[WHAT YOU SHOULD DO] Copy out, from the entries below, each line that holds the string "finished".

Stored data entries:

################

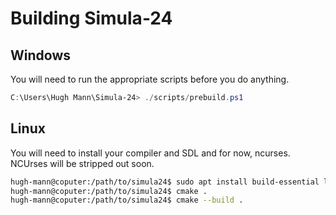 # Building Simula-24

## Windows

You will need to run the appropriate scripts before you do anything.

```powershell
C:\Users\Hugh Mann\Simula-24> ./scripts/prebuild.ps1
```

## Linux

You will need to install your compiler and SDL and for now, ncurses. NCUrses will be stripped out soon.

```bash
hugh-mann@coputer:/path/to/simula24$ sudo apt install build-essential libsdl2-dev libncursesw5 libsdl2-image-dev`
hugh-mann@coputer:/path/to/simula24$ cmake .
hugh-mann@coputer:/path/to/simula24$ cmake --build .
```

################

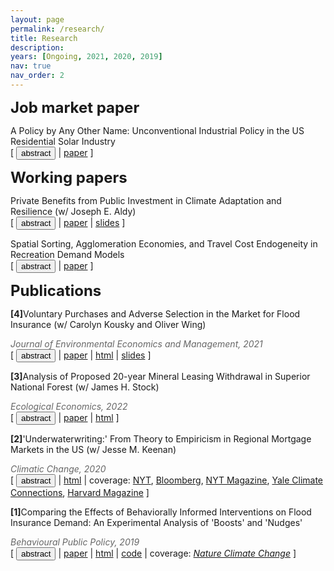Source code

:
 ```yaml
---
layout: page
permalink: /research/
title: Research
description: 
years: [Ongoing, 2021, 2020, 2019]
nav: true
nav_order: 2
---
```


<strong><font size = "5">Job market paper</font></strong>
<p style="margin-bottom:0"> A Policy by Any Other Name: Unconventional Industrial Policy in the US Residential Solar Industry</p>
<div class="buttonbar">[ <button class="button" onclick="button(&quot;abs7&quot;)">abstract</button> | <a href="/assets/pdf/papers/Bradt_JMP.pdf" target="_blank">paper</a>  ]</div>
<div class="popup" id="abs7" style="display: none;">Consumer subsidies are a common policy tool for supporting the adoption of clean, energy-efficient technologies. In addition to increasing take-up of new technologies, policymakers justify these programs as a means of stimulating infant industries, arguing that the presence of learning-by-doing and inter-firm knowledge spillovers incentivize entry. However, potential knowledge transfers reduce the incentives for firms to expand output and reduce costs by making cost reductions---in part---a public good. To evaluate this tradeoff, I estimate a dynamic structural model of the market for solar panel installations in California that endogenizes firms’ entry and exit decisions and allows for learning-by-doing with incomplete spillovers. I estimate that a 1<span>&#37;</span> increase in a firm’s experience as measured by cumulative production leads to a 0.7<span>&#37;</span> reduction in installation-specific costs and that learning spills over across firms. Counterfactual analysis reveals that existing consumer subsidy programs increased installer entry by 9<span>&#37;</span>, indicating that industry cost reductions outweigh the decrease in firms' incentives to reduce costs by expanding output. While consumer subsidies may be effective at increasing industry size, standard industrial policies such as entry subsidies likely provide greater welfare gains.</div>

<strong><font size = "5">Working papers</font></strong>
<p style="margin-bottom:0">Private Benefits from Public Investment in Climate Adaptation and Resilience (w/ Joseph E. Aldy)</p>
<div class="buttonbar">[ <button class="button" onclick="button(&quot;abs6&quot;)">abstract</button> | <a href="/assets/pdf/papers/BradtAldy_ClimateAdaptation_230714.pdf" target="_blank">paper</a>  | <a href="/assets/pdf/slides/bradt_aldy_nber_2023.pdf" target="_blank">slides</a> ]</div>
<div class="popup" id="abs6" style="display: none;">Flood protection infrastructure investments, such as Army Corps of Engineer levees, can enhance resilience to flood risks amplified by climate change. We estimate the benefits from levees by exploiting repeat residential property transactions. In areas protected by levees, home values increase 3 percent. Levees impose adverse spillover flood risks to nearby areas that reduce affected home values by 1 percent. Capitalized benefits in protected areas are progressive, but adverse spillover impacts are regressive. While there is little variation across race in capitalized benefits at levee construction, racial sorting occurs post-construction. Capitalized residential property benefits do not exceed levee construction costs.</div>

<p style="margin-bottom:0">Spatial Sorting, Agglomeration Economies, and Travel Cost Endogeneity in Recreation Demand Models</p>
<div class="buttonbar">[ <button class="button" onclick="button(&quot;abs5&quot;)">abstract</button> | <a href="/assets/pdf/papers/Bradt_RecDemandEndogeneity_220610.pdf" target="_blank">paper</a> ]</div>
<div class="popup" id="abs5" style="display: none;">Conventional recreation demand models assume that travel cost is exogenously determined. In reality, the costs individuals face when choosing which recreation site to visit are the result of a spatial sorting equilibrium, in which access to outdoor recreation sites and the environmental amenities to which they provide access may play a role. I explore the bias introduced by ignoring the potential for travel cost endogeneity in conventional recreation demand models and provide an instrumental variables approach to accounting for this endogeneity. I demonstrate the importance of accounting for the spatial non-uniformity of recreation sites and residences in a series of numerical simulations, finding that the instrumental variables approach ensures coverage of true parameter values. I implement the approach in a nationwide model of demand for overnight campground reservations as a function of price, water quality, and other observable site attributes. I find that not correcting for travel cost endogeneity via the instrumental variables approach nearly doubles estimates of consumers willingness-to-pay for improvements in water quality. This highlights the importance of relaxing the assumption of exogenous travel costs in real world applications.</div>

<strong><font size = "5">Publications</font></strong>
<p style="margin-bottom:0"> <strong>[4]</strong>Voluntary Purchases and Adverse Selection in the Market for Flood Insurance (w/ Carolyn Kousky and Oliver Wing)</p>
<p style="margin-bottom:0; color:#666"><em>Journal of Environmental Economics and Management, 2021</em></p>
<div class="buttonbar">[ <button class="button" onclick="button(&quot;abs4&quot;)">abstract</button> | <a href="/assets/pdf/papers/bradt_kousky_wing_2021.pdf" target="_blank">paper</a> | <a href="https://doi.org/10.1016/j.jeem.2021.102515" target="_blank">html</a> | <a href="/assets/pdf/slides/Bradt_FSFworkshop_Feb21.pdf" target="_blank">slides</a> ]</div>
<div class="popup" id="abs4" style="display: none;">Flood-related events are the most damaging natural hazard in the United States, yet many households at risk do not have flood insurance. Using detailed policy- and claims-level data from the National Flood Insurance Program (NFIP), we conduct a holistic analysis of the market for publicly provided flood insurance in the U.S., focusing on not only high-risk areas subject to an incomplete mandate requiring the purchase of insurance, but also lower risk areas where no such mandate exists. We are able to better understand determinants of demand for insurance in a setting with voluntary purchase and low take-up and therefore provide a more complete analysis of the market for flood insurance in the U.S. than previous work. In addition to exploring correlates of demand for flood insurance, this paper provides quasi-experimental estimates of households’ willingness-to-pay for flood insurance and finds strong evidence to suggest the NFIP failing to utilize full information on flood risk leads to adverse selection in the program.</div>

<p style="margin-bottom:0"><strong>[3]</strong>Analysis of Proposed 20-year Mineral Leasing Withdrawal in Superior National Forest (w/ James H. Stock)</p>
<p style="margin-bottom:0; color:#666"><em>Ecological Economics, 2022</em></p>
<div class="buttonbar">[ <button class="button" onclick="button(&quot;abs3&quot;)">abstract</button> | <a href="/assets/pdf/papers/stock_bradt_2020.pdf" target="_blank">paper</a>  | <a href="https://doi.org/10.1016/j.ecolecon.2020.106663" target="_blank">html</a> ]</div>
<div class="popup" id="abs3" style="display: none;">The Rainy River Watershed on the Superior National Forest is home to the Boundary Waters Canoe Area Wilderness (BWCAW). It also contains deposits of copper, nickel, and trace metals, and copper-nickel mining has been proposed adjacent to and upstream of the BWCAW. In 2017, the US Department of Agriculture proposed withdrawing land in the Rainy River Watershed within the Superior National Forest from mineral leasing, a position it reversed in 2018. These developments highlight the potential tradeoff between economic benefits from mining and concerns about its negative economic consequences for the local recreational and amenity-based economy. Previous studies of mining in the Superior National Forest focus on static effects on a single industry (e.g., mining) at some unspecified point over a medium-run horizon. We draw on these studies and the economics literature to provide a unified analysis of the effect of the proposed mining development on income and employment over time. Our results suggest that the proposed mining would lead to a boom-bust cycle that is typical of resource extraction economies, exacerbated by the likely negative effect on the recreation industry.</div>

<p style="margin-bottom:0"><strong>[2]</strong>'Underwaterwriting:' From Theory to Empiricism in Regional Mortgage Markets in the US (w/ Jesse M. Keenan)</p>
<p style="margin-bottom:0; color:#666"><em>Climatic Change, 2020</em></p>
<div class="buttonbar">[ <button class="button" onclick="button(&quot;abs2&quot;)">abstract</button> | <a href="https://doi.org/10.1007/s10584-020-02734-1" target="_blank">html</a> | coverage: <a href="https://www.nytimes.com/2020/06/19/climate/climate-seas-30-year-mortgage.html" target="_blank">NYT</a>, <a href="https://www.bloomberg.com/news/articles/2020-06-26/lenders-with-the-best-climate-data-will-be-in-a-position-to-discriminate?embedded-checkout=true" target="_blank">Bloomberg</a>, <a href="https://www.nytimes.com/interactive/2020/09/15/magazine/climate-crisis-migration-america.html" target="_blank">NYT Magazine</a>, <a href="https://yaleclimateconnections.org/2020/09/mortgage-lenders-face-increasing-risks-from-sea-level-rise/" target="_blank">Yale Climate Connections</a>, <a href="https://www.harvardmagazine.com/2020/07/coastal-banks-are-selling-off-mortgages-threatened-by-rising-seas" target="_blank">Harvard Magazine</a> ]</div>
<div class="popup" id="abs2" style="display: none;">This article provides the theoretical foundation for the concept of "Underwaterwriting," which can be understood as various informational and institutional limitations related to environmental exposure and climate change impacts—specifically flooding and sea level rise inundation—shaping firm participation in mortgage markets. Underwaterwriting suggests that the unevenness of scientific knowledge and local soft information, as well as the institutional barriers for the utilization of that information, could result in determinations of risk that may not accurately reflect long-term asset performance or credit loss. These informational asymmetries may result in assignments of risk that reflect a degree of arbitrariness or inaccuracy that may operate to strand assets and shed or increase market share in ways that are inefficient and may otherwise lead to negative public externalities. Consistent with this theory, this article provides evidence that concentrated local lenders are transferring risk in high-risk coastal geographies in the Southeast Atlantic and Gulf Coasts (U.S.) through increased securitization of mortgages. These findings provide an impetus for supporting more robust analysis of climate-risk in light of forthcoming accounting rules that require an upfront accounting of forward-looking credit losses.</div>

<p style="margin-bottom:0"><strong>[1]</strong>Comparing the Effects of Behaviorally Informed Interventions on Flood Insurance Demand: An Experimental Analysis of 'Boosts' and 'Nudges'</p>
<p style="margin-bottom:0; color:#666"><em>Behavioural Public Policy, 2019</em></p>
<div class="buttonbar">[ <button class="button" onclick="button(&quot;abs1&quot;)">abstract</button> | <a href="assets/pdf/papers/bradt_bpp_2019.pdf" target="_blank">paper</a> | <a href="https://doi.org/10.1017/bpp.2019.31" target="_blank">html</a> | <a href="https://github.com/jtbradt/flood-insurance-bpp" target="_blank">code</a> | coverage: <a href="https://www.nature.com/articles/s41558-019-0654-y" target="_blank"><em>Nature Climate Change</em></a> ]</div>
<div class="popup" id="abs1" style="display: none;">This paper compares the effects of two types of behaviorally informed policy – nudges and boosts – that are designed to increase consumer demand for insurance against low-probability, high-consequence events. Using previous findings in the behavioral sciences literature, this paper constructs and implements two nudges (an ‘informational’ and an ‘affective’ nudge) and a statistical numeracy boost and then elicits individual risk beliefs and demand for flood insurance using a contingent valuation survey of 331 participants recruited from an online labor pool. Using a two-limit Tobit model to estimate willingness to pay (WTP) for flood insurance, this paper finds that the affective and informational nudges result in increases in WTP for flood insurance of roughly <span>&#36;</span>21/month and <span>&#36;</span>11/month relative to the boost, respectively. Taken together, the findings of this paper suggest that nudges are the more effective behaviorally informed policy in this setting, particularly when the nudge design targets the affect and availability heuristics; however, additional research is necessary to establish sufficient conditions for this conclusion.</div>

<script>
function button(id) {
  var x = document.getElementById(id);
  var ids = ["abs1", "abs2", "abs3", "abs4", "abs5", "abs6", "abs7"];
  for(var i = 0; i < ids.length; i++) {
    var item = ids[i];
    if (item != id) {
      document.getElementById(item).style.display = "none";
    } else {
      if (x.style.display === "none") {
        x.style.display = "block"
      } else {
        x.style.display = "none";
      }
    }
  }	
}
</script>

################

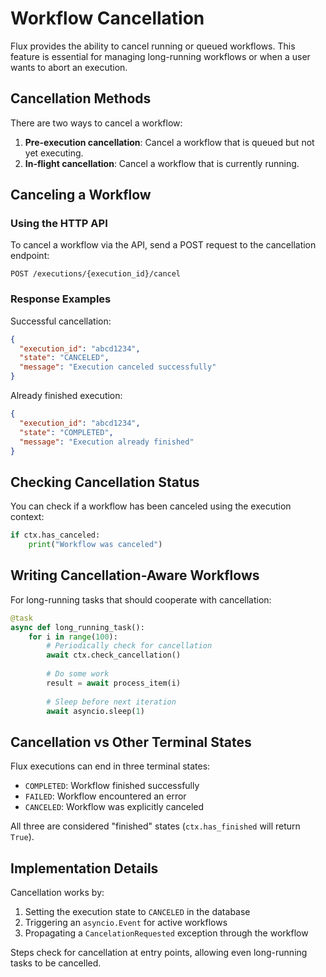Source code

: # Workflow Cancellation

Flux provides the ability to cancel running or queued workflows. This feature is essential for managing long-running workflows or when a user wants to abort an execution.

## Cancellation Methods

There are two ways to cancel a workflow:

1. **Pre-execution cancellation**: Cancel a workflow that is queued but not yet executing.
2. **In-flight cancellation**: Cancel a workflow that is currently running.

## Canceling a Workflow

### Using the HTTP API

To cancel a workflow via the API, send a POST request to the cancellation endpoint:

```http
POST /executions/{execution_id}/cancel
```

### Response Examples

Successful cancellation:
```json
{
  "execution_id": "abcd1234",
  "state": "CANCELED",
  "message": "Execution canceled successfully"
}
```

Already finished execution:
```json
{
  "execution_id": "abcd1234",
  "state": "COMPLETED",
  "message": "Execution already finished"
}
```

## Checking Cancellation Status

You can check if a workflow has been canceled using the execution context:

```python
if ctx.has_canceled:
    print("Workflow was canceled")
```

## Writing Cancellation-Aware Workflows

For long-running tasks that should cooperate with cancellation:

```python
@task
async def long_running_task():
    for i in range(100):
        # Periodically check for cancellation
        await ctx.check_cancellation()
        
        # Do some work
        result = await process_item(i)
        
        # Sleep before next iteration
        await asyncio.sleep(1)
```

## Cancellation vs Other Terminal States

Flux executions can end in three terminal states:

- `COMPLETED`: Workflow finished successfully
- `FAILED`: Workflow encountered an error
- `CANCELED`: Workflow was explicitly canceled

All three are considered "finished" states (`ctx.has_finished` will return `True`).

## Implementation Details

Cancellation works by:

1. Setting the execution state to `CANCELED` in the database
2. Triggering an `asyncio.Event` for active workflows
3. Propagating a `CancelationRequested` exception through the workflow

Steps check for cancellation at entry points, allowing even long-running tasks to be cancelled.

################

[SOLUTION BELOW]
Already finished execution:
  "message": "Execution already finished"
- `COMPLETED`: Workflow finished successfully
All three are considered "finished" states (`ctx.has_finished` will return `True`).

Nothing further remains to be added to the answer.